- **Problem**: Show every line in the material below in which the string "Token" appears.

- **Records provided**:
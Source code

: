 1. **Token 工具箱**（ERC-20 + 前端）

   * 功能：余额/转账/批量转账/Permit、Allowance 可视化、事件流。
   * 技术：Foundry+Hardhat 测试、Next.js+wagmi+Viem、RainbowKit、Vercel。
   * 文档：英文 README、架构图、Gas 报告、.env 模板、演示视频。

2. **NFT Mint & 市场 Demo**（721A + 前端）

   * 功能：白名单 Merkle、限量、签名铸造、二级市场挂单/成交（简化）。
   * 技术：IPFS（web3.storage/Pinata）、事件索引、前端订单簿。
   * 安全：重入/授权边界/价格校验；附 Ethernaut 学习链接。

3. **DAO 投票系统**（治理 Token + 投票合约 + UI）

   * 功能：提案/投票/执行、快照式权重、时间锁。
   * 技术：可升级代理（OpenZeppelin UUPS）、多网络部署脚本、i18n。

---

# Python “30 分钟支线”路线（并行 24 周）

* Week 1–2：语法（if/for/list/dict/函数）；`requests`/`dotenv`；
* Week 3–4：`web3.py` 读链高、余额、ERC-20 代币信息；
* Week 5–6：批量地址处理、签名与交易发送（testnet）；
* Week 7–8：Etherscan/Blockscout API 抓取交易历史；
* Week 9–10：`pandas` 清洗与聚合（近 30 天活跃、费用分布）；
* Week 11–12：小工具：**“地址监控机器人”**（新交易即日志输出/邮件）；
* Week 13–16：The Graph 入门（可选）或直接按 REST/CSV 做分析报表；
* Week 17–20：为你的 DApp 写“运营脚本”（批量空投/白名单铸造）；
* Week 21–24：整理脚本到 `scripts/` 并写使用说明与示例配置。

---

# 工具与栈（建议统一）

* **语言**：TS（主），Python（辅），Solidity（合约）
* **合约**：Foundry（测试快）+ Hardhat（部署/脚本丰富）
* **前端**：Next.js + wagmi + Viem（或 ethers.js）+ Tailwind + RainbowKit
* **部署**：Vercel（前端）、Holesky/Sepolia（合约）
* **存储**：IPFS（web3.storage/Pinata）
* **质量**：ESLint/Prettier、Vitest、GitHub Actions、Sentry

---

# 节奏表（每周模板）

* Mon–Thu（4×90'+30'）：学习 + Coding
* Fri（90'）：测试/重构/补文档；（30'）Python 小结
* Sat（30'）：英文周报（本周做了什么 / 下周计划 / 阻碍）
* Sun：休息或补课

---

- **Task result**:
: 1. **Token 工具箱**（ERC-20 + 前端）
3. **DAO 投票系统**（治理 Token + 投票合约 + UI）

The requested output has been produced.